ニットの場合、「吊るし干し」は自重でどんどん縦に伸びて行きやすく、ダメにする要因となります。特に水を含んだ状態は、重さもあってさらに危険! 一番いいのは平干し。あまりきつく絞らない状態で、タオルなどの上に平干しします。ある程度の水が抜けて軽くなったら、乾燥を促進するために短時間なら吊るしてもよいかと思います。万が一ニットが伸びきってしまったら、アイロンで寸法を入れ込むことも可能ですが、その作業は慣れていないと難しいので、クリーニング店に相談するのが吉です。
■「コートの匂いケア」の意外な落とし穴
なかなか洗えないウールコートのケア、皆さんどうされてますか? 衣類用の消臭スプレーをかけている方も多いのではないでしょうか? しかしこれが実は落とし穴。
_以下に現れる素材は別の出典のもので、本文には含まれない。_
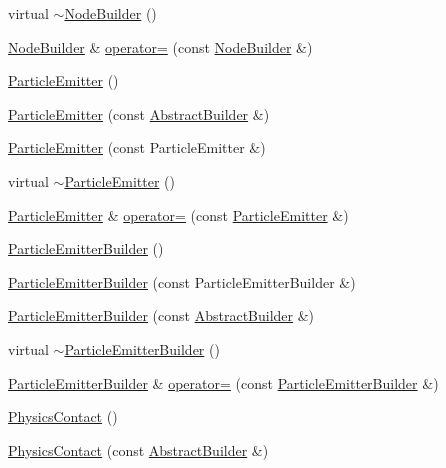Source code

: \begin{DoxyCompactItemize}
\item 
virtual \hyperlink{namespacejli_ac5033296b7700d3610c8d224889de6c6}{$\sim$\+Node\+Builder} ()
\item 
\hyperlink{namespacejli_a1a43fda7f472452c5ded41130fe22e58}{Node\+Builder} \& \hyperlink{namespacejli_a290ea917337c90571eb741852c146180}{operator=} (const \hyperlink{namespacejli_a1a43fda7f472452c5ded41130fe22e58}{Node\+Builder} \&)
\item 
\hyperlink{namespacejli_ab1f3dc735d96dcdd2317b120e891fe1d}{Particle\+Emitter} ()
\item 
\hyperlink{namespacejli_a67f3ed93a69d21806745184d7cb360d4}{Particle\+Emitter} (const \hyperlink{classjli_1_1_abstract_builder}{Abstract\+Builder} \&)
\item 
\hyperlink{namespacejli_a94ad1ef2b2c9ae784aced6edf424e99f}{Particle\+Emitter} (const Particle\+Emitter \&)
\item 
virtual \hyperlink{namespacejli_a384ce52e7a05b4b95159acd26146f2fc}{$\sim$\+Particle\+Emitter} ()
\item 
\hyperlink{namespacejli_ab1f3dc735d96dcdd2317b120e891fe1d}{Particle\+Emitter} \& \hyperlink{namespacejli_ac893115fd88948e8e12c6f372b374892}{operator=} (const \hyperlink{namespacejli_ab1f3dc735d96dcdd2317b120e891fe1d}{Particle\+Emitter} \&)
\item 
\hyperlink{namespacejli_a924f0dead47ff62cb75f7887a1790c88}{Particle\+Emitter\+Builder} ()
\item 
\hyperlink{namespacejli_a544df46fc4d6629db7189ee3abaca6d1}{Particle\+Emitter\+Builder} (const Particle\+Emitter\+Builder \&)
\item 
\hyperlink{namespacejli_aaa81a58aa861c9250324078f76f6e673}{Particle\+Emitter\+Builder} (const \hyperlink{classjli_1_1_abstract_builder}{Abstract\+Builder} \&)
\item 
virtual \hyperlink{namespacejli_aacab585b70e497e16db1e432f1d9a8ce}{$\sim$\+Particle\+Emitter\+Builder} ()
\item 
\hyperlink{namespacejli_a924f0dead47ff62cb75f7887a1790c88}{Particle\+Emitter\+Builder} \& \hyperlink{namespacejli_a4ffcb7b3f0bada7c0e33cc9ffc502c11}{operator=} (const \hyperlink{namespacejli_a924f0dead47ff62cb75f7887a1790c88}{Particle\+Emitter\+Builder} \&)
\item 
\hyperlink{namespacejli_a87bec69a241d3a7d72c6a92035e457d7}{Physics\+Contact} ()
\item 
\hyperlink{namespacejli_ac44112ea315e999b0803a46be73ec2ea}{Physics\+Contact} (const \hyperlink{classjli_1_1_abstract_builder}{Abstract\+Builder} \&)

\end{DoxyCompactItemize}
この消臭スプレーがかかると、衣類にダメージを与えてる可能性も高いのです。消臭スプレーはかかっている部分と、かかっていない部分がまばらになると、かかった箇所だけ素材が変化する可能性があります。
消臭スプレーはコートの周囲全体に吹きかけるべし!
消臭スプレーを使用する場合は、衣類に直接かけるのではなく、部屋全体にまず吹きかけて霧状にして干すとよいでしょう。お風呂上がりの浴室は部屋全体がスチームの状態になっているのでシワが伸びやすく、匂いも消えやすくなっていますから、ここで消臭スプレーを活用すれば、雑菌臭も防ぎやすくなります。
いかがでしたか? ウール素材は暖かいだけじゃなく、吸湿性や、防臭・抗菌にも優れた機能性の高い素材です。夏服と違い、値が張るものも多いので、適切なデイリーケアをしていきたいですね。